Prove that \( \begin{align} \sqrt 5 \end{align} \) is irrational.

## Text Solution

**What is unknown?**

\( \begin{align} \text{ }\sqrt{5}\end{align} \) is irrational

**Reasoning:**

In this question you have to prove that \( \begin{align} \sqrt 5 \end{align} \) is irrational. This question can be solved with the help of contradiction method. Suppose that \( \begin{align} \sqrt 5 \end{align} \) is rational. If \( \begin{align} \sqrt 5 \end{align} \) is rational that means it can be written in the form of \( \begin{align} \frac{p}{q},\end{align} \) where *\(p\)* and *\(q\)* are integers and \( \begin{align} q \ne 0.\end{align} \)

Now, *\(p\)* and *\(q\)* have common factors, when you cancel them you will get \( \begin{align} \frac{a}{b}\end{align} \) where *\(a\)* and *\(b\)* are co-primes and have no common factor other than \(1.\)

Now square both the sides, if \( \begin{align} {a^2}\end{align} \) is divisible by \(5\) that means *\(a\)* is also divisible by \(5\) (Let *\(p\) *be a prime number. If *\(p\)* divides \( \begin{align} {a^2},\end{align} \) then *\(p\)* divides \(a,\) where *\(a\)* is a positive integer). So, you can write \(a = 5c.\) Again on squaring you will get the value of \( \begin{align} {a^2}\end{align} \) substitute the value of \( \begin{align} {a^2}\end{align} \) in the above equation, you will get \( \begin{align} \frac{{{b^2}}}{5} = {c^2},\end{align} \) this means \( \begin{align} {b^2}\end{align} \) is divisible by \(5\) and so *\(b\)* is also divisible by \(5.\) Therefore, *\(a\)* and *\(b\)* have at least \(5 \) as a common factor.

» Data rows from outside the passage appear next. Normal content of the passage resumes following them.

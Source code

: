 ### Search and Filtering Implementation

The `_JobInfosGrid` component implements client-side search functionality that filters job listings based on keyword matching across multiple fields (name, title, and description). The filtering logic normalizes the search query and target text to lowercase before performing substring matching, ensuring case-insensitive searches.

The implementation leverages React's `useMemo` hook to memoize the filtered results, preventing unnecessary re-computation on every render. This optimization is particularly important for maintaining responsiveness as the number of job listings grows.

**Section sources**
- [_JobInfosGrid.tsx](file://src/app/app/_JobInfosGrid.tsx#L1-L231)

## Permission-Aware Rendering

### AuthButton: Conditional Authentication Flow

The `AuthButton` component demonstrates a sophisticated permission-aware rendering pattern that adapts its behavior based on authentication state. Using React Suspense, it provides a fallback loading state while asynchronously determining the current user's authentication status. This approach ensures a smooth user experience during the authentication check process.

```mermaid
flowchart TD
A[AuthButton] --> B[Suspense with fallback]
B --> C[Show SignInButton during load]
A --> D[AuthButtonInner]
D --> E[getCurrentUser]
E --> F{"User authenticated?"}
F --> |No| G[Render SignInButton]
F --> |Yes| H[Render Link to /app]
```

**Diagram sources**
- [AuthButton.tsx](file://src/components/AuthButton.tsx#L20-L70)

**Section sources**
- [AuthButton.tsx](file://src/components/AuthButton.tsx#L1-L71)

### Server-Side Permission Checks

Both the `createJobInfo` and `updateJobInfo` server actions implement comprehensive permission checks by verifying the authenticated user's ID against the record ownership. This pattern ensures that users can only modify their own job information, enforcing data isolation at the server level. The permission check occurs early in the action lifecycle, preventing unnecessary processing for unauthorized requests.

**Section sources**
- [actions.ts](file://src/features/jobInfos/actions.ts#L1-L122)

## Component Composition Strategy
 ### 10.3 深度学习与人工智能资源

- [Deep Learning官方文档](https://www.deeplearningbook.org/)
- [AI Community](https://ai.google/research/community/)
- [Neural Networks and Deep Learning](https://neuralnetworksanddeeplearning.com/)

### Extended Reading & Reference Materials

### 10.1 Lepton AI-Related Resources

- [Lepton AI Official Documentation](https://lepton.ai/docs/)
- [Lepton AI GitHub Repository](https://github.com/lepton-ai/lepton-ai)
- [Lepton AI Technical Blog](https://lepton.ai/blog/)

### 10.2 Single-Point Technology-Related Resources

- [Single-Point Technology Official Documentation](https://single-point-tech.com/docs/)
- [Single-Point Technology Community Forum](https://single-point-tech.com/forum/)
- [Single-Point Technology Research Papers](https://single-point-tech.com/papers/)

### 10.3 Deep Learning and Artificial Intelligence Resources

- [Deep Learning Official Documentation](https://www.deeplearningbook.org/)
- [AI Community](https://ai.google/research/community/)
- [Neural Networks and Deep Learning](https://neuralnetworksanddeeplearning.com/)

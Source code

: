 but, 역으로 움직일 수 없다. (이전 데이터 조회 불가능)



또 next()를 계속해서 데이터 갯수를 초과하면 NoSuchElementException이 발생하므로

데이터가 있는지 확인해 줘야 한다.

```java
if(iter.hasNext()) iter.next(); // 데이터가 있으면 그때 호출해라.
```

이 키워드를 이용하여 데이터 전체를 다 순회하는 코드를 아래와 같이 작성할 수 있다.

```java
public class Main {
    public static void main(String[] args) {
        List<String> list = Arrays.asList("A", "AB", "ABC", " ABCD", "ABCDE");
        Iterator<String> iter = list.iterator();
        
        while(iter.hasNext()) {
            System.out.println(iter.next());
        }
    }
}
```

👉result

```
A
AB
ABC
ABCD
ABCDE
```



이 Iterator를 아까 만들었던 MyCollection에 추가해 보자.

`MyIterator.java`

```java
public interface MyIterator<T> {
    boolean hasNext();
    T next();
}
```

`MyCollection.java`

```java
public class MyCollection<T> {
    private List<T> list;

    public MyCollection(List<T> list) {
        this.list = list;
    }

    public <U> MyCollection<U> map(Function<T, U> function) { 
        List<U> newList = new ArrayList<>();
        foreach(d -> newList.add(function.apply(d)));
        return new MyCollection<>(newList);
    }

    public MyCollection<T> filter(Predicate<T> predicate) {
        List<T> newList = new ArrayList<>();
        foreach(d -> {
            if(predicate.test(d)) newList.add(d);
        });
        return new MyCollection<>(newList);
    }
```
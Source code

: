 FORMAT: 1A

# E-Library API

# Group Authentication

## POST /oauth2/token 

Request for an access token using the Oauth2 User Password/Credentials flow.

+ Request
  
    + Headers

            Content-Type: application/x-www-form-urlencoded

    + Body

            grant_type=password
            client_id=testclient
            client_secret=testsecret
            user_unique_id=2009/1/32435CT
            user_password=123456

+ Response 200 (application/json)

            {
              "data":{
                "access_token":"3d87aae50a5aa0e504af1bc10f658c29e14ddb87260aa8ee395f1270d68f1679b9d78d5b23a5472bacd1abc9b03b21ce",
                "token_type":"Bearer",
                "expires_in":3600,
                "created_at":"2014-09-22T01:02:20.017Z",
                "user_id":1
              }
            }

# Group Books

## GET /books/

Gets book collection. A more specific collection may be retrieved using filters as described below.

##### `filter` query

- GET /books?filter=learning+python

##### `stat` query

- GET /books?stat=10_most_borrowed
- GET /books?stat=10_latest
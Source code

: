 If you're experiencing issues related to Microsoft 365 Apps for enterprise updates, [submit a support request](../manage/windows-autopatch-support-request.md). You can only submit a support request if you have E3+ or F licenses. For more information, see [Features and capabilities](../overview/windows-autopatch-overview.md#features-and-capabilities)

But this contradicts the fact that *\(a\)* and *\(b\)* are coprime. This contradiction has arisen because of our incorrect assumption that \( \begin{align} \sqrt 5 \end{align} \) is a rational number. So, we conclude that \( \begin{align} \sqrt 5 \end{align} \) is an irrational number.

**Steps:**

Let us assume, to the contrary that \( \begin{align} \sqrt 5 \end{align} \) is a rational number. Let *\(p\)* and *\(q\)* have common factors, so by cancelling them we will get \( \begin{align} \frac{a}{b},\end{align} \) where *\(a\)* and *\(b\)* are co-primes.

\( \begin{align} \frac{{\sqrt 5 }}{1} = \frac{a}{b}\end{align} \) (where \(a\) and \(b\) are co-primes and have no common factor other than \(1\))

\[\begin{align} \sqrt {5b} = a\end{align} \]

Squaring both sides,

\[ \begin{align} 5{b^2} &= {a^2}\\\,\,{b^2} &= \frac{{{a^2}}}{5} \qquad {\text{(1)}}\end{align} \]

\(5\) divides \(a^2\),

That means it also divide *\(a,\)*

\[ \begin{align}{\frac{a}{5}}& = c\\a &= 5c\end{align} \]

on squaring,

\[ \begin{align} {a^2} = {{ }}25{c^2}\end{align} \]

put the value of \(a^2\)^{ }in equation (\(1\))

\[ \begin{align} {5{b^2}} &= 25{c^2}\\{{b^2}} &= 5{c^2}\\{\frac{{{b^2}}}{5}}& = {c^2}\end{align} \]

This means \(b^2\)^{ }is divisible by \(5\) and so *\(b\)* is also divisible by \(5.\) Therefore, \(a \) and *\(b\)* have at least \(5\) as a common factor. But this contradicts the fact that *\(a\)* and *\(b\)* are coprime. This contradiction has arisen because of our incorrect assumption that \( \begin{align} \sqrt 5 \end{align} \) is a rational number. So, we conclude that \( \begin{align} \sqrt 5 \end{align} \) is irrational.